No primary nerve originating this lesion was macroscopically identified during surgery. The tongue was closed by primam intentionem and the patient was immediately extubated, with an uneventful postoperative course. Definitive histopathological analysis confirmed the diagnosis of plexiform schwannoma of the tongue (Figure 4).

3. Discussion

The tongue is the most common location for intraoral schwannoma, followed by the palate and the oral mucosa. Tongue schwannoma shows no gender predilection and may present at any age (especially in the third decade of life). Often appearing as a painless and slowly enlarging mass of the tongue, when schwannomas reach a certain size they may cause dysphagia, voice changes, and breathing difficulties [3].

Our patient had a family history of hypothyroidism, which lead us to suspect lingual thyroid. This was ruled out by ultrasonographic examination showing a morphologically normal thyroid gland in its usual basicervical position. The diagnosis of Hashimoto disease would at least partially explain the asthenia, but since there is not an established relationship between tongue schwannoma and autoimmune thyroiditis, the association of these entities in our patient is probably coincidental.

Entities such as lipoma, hemangioma, eosinophilic granuloma, epidermoid and dermoid cysts, epithelial hyperplasia, granular cell tumor, benign salivary gland tumors, rhabdomyoma, leiomyoma, lingual thyroid, and lymphangioma, are all benign soft-tissue lesions that should be considered, in addition to schwannoma, in the differential diagnosis of a slowly growing and macroscopically circumscribed mass of the tongue. In some cases, glandular malignant processes, squamous cell carcinoma and sarcomas may share similar clinical features [4, 5].

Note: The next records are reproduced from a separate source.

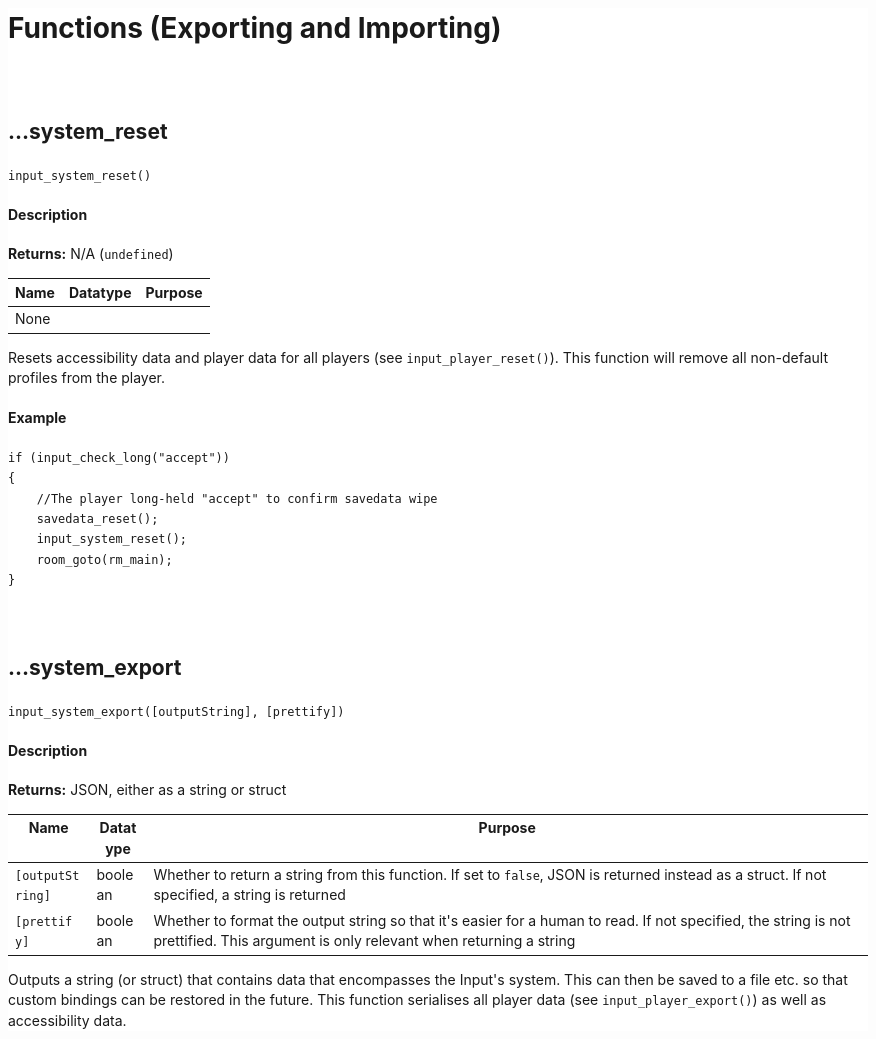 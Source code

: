 # Functions (Exporting and Importing)

&nbsp;

## …system_reset

`input_system_reset()`



#### **Description**

**Returns:** N/A (`undefined`)

|Name|Datatype|Purpose |
|----|--------|--------|
|None|        |        |

Resets accessibility data and player data for all players (see `input_player_reset()`). This function will remove all non-default profiles from the player.

#### **Example**

```gml
if (input_check_long("accept"))
{
	//The player long-held "accept" to confirm savedata wipe
	savedata_reset();
	input_system_reset();
	room_goto(rm_main);
}
```



&nbsp;

## …system_export

`input_system_export([outputString], [prettify])`



#### **Description**

**Returns:** JSON, either as a string or struct

|Name            |Datatype|Purpose                                                                                                                                                                            |
|----------------|--------|-----------------------------------------------------------------------------------------------------------------------------------------------------------------------------------|
|`[outputString]`|boolean |Whether to return a string from this function. If set to `false`, JSON is returned instead as a struct. If not specified, a string is returned                                     |
|`[prettify]`    |boolean |Whether to format the output string so that it's easier for a human to read. If not specified, the string is not prettified. This argument is only relevant when returning a string|

Outputs a string (or struct) that contains data that encompasses the Input's system. This can then be saved to a file etc. so that custom bindings can be restored in the future. This function serialises all player data (see `input_player_export()`) as well as accessibility data.
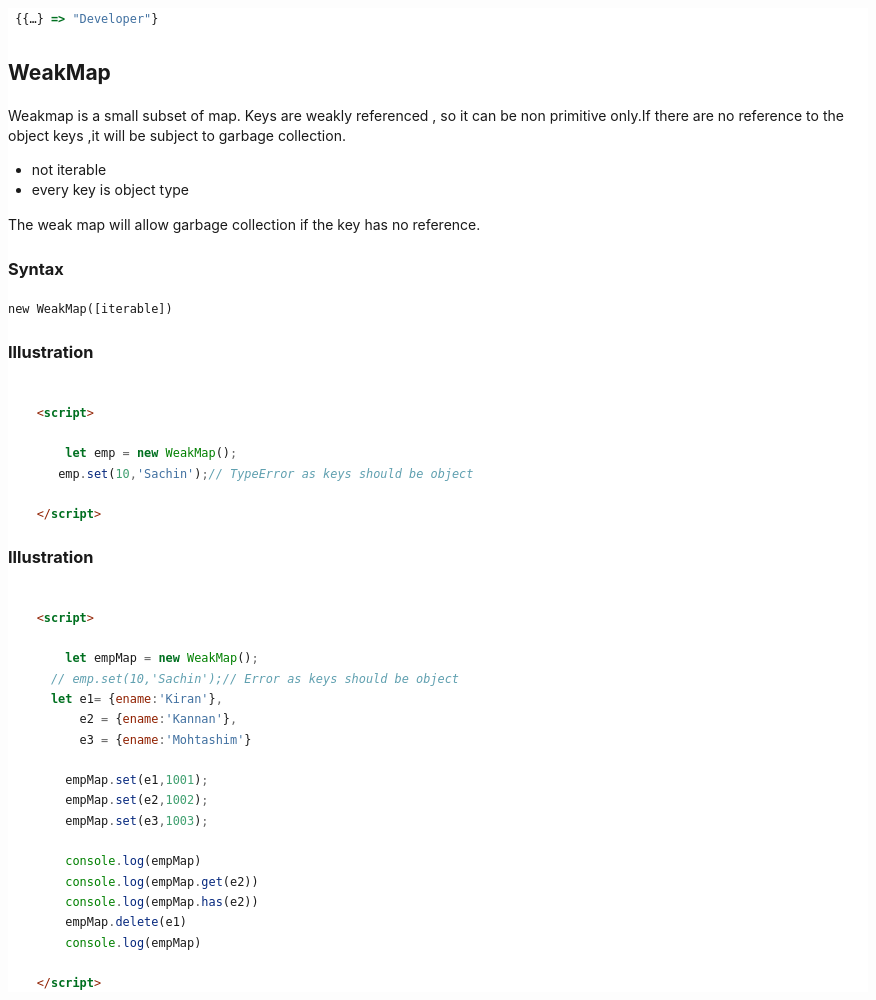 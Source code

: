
 ```js
 {{…} => "Developer"}
```
## WeakMap

Weakmap is a small subset of map. Keys are weakly referenced , so it can be non primitive only.If there are no reference to the object keys ,it will be subject to garbage collection.
- not iterable
- every key is object type

The weak map will allow garbage collection if the key has no reference.

### Syntax
```
new WeakMap([iterable])

```

### Illustration

```html
  
    <script>

        let emp = new WeakMap();
       emp.set(10,'Sachin');// TypeError as keys should be object
        
    </script>
```

### Illustration

```html
 
    <script>

        let empMap = new WeakMap();
      // emp.set(10,'Sachin');// Error as keys should be object
      let e1= {ename:'Kiran'},
          e2 = {ename:'Kannan'},
          e3 = {ename:'Mohtashim'}

        empMap.set(e1,1001);
        empMap.set(e2,1002);
        empMap.set(e3,1003);

        console.log(empMap)
        console.log(empMap.get(e2))
        console.log(empMap.has(e2))
        empMap.delete(e1)
        console.log(empMap)
        
    </script>

```

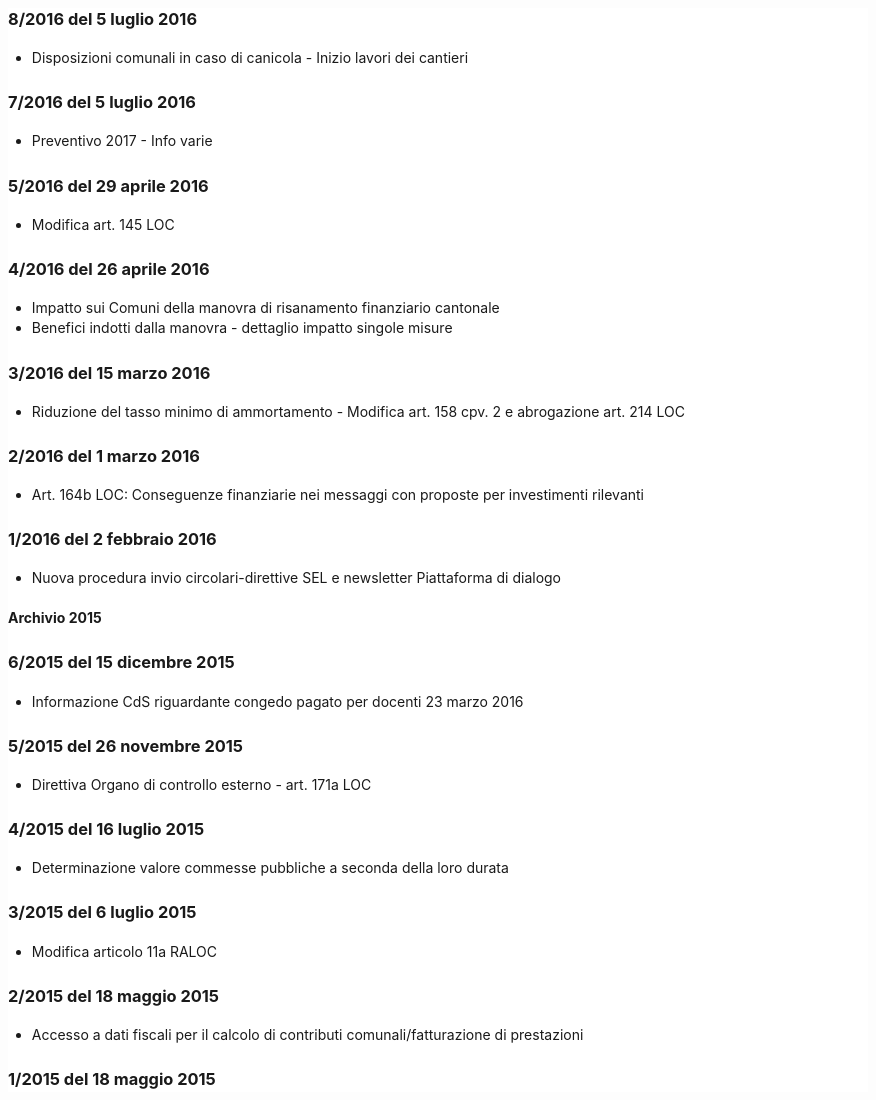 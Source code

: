 ###  8/2016 del 5 luglio 2016

  * Disposizioni comunali in caso di canicola - Inizio lavori dei cantieri

###  7/2016 del 5 luglio 2016

  * Preventivo 2017 - Info varie

###  5/2016 del 29 aprile 2016

  * Modifica art. 145 LOC

###  4/2016 del 26 aprile 2016

  * Impatto sui Comuni della manovra di risanamento finanziario cantonale
  * Benefici indotti dalla manovra - dettaglio impatto singole misure

###  3/2016 del 15 marzo 2016

  * Riduzione del tasso minimo di ammortamento - Modifica art. 158 cpv. 2 e abrogazione art. 214 LOC

###  2/2016 del 1 marzo 2016

  * Art. 164b LOC: Conseguenze finanziarie nei messaggi con proposte per investimenti rilevanti

###  1/2016 del 2 febbraio 2016

  * Nuova procedura invio circolari-direttive SEL e newsletter Piattaforma di dialogo  

####  Archivio 2015

###  6/2015 del 15 dicembre 2015

  * Informazione CdS riguardante congedo pagato per docenti 23 marzo 2016

###  5/2015 del 26 novembre 2015

  * Direttiva Organo di controllo esterno - art. 171a LOC

###  4/2015 del 16 luglio 2015

  * Determinazione valore commesse pubbliche a seconda della loro durata

###  3/2015 del 6 luglio 2015

  * Modifica articolo 11a RALOC

###  2/2015 del 18 maggio 2015

  * Accesso a dati fiscali per il calcolo di contributi comunali/fatturazione di prestazioni

###  1/2015 del 18 maggio 2015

Peripheral nerve sheath tumors can be benign or malignant. Benign peripheral nerve sheath tumors include basically schwannoma and neurofibroma, the latter usually found in individuals with neurofibromatosis type 1. Malignant peripheral nerve sheath tumors are a rare variety of soft-tissue sarcoma, presenting very rarely in the head and neck region and carrying poor prognosis [6].

Immunohistochemical examination should allow distinguishing schwannomas from other nerve-originating tumors. Two different histopathological schwannoma patterns are recognised. Antoni A, with high cellularity and little stromal matrix is the commonest form, and Antoni B, with lower cellular growth and a myxoid stroma. Plexiform schwannomas share the basic features of other schwannomas, especially its benign nature with no metastatic potential, but the distinction between plexiform schwannoma and plexiform neurofibroma or even malignant peripheral nerve sheath tumours can be more difficult [1, 7]. Several members of the S100 protein family, which are normally present in cells derived from the neural crest (Schwann cells, melanocytes and glial cells), are used as immunohistochemical markers for certain skin and nerve sheath tumours. S100 proteins are currently the most sensitive marker for tumors with schwannian differentiation, and the study of differential expression and distribution of certain S100 subtypes may be a tool contributing to distinguish between benign and malignant peripheral nerve sheath tumours [8].

Radiological exams permit to assess the extension of the lesion, and they are useful as preoperative workup. Magnetic resonance imaging is the best exam to show deep lesions of oral cavity soft tissues. Even if a certain number of particular features are found in the imaging of schwannomas, none is specific. An overlap exists in the imaging characteristics of schwannoma and other soft-tissue tumors, especially neurofibroma [9].

Treatment of schwannomas of the tongue is surgical. A transoral approach allows us to completely remove even the largest lesions, with a very low rate of morbidity and recurrency [3].

Our patient’s tumor measured 85 mm in greatest size, becoming the largest schwannoma of the tongue reported so far in the literature to our knowledge.

Conflict of Interest

The authors declare no conflict of interests.

Written consent was obtained from the patient for submission of this paper (documents in French language).